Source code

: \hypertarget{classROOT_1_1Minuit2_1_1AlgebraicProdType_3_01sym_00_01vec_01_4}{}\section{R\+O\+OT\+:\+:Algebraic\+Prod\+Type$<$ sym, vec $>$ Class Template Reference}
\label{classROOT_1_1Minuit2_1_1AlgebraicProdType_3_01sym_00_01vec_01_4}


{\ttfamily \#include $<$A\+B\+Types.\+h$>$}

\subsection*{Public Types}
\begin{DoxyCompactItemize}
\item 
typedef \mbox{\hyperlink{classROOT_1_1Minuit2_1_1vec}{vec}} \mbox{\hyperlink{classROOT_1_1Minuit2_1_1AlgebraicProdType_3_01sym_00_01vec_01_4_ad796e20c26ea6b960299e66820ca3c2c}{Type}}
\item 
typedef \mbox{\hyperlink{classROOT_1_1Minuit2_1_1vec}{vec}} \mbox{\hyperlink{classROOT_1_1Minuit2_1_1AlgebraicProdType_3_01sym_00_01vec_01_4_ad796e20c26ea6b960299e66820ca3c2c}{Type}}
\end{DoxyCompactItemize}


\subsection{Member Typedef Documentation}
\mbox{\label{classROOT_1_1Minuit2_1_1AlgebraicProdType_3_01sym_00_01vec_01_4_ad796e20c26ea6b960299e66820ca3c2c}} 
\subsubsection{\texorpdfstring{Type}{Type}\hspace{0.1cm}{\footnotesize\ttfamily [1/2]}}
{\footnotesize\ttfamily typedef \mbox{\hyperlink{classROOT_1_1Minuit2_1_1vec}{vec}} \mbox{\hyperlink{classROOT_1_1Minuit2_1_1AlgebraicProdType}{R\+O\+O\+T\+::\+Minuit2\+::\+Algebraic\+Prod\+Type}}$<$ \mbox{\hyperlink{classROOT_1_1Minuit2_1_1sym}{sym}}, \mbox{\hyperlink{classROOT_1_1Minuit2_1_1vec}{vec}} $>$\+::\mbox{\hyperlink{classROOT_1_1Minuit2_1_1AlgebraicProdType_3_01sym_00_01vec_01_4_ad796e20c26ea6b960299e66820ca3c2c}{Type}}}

BRIEF » Return all lines of the material that have "label" in them.

ANSWER FOR THE TASK »
\label{classROOT_1_1Minuit2_1_1AlgebraicProdType_3_01sym_00_01vec_01_4}
\mbox{\label{classROOT_1_1Minuit2_1_1AlgebraicProdType_3_01sym_00_01vec_01_4_ad796e20c26ea6b960299e66820ca3c2c}} 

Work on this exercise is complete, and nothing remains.